The Joint Incident Assessment Team, an investigative body set up by the coalition, has referred 182 cases to judicial authorities and discovered breaches of rules in 22 investigations.
The Arab coalition, which is fighting to restore the government of President Abed Rabbo Mansour Hadi, includes Saudi Arabia, the UAE, Egypt and Bahrain. It has been battling the Iran-backed Houthi militia in Yemen since 2015.
A coalition source said the killing of Iran’s top military commander in a US drone attack in Iraq last month has increased the chances of peace in Yemen. Gen. Qassem Soleimani, the head of Iran’s Quds Force, had “supported the Houthis with advanced military capabilities” the official said. Iran’s Islamic Revolutionary Guard Corps have used Yemen as a testing ground for its drones and ballistic missiles, the source added.
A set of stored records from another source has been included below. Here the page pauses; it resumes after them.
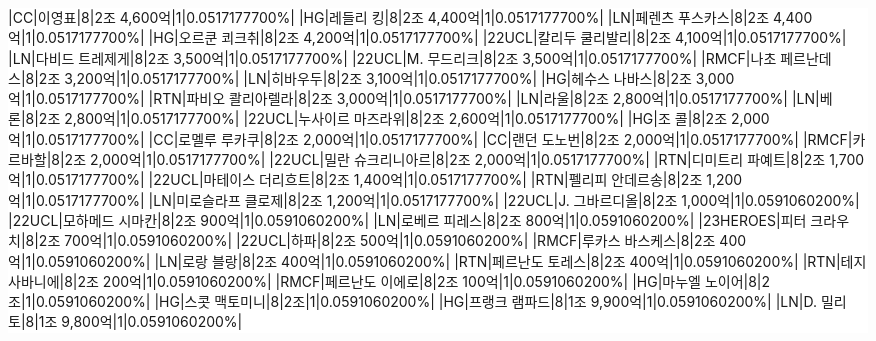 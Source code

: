 |CC|이영표|8|2조 4,600억|1|0.0517177700%|
|HG|레들리 킹|8|2조 4,400억|1|0.0517177700%|
|LN|페렌츠 푸스카스|8|2조 4,400억|1|0.0517177700%|
|HG|오르쿤 쾨크취|8|2조 4,200억|1|0.0517177700%|
|22UCL|칼리두 쿨리발리|8|2조 4,100억|1|0.0517177700%|
|LN|다비드 트레제게|8|2조 3,500억|1|0.0517177700%|
|22UCL|M. 무드리크|8|2조 3,500억|1|0.0517177700%|
|RMCF|나초 페르난데스|8|2조 3,200억|1|0.0517177700%|
|LN|히바우두|8|2조 3,100억|1|0.0517177700%|
|HG|헤수스 나바스|8|2조 3,000억|1|0.0517177700%|
|RTN|파비오 콸리아렐라|8|2조 3,000억|1|0.0517177700%|
|LN|라울|8|2조 2,800억|1|0.0517177700%|
|LN|베론|8|2조 2,800억|1|0.0517177700%|
|22UCL|누사이르 마즈라위|8|2조 2,600억|1|0.0517177700%|
|HG|조 콜|8|2조 2,000억|1|0.0517177700%|
|CC|로멜루 루카쿠|8|2조 2,000억|1|0.0517177700%|
|CC|랜던 도노번|8|2조 2,000억|1|0.0517177700%|
|RMCF|카르바할|8|2조 2,000억|1|0.0517177700%|
|22UCL|밀란 슈크리니아르|8|2조 2,000억|1|0.0517177700%|
|RTN|디미트리 파예트|8|2조 1,700억|1|0.0517177700%|
|22UCL|마테이스 더리흐트|8|2조 1,400억|1|0.0517177700%|
|RTN|펠리피 안데르송|8|2조 1,200억|1|0.0517177700%|
|LN|미로슬라프 클로제|8|2조 1,200억|1|0.0517177700%|
|22UCL|J. 그바르디올|8|2조 1,000억|1|0.0591060200%|
|22UCL|모하메드 시마칸|8|2조 900억|1|0.0591060200%|
|LN|로베르 피레스|8|2조 800억|1|0.0591060200%|
|23HEROES|피터 크라우치|8|2조 700억|1|0.0591060200%|
|22UCL|하파|8|2조 500억|1|0.0591060200%|
|RMCF|루카스 바스케스|8|2조 400억|1|0.0591060200%|
|LN|로랑 블랑|8|2조 400억|1|0.0591060200%|
|RTN|페르난도 토레스|8|2조 400억|1|0.0591060200%|
|RTN|테지 사바니에|8|2조 200억|1|0.0591060200%|
|RMCF|페르난도 이에로|8|2조 100억|1|0.0591060200%|
|HG|마누엘 노이어|8|2조|1|0.0591060200%|
|HG|스콧 맥토미니|8|2조|1|0.0591060200%|
|HG|프랭크 램파드|8|1조 9,900억|1|0.0591060200%|
|LN|D. 밀리토|8|1조 9,800억|1|0.0591060200%|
The coalition said that the Houthi militia have launched 300 ballistic missiles and shells into Saudi Arabia, killing 116 Saudis and expatriates.
Speaking on Monday during a visit to the UK, Saudi Arabia’s ambassador to Yemen, Mohammed Al-Jaber, said there is a lot of misunderstanding and miscommunication among the British public about Saudi efforts to support Yemen and restore the country’s government, security and stability.
He said the Kingdom is also supporting Yemen through humanitarian operations, and economic aid and development.
“We would like to explain our facts on the ground to the people of the UK,” Al-Jaber told Arab News.
The ambassador, along with Al-Maliki and delegations from the King Salman Humanitarian and Relief Center and the Saudi Development and Reconstruction Program for Yemen, are visiting the UK to highlight the work of the Kingdom and the coalition in Yemen.
Helen Alderson, from the International Committee of the Red Cross, said the solution to the Yemen conflict must be a political solution.
“We would like to see the fighting stop and for people to be able to go back to their lives, for rehabilitation of the services, the systems and the structures, for them to be able to start working again and for people to go back to normal and peaceful lives,” she said.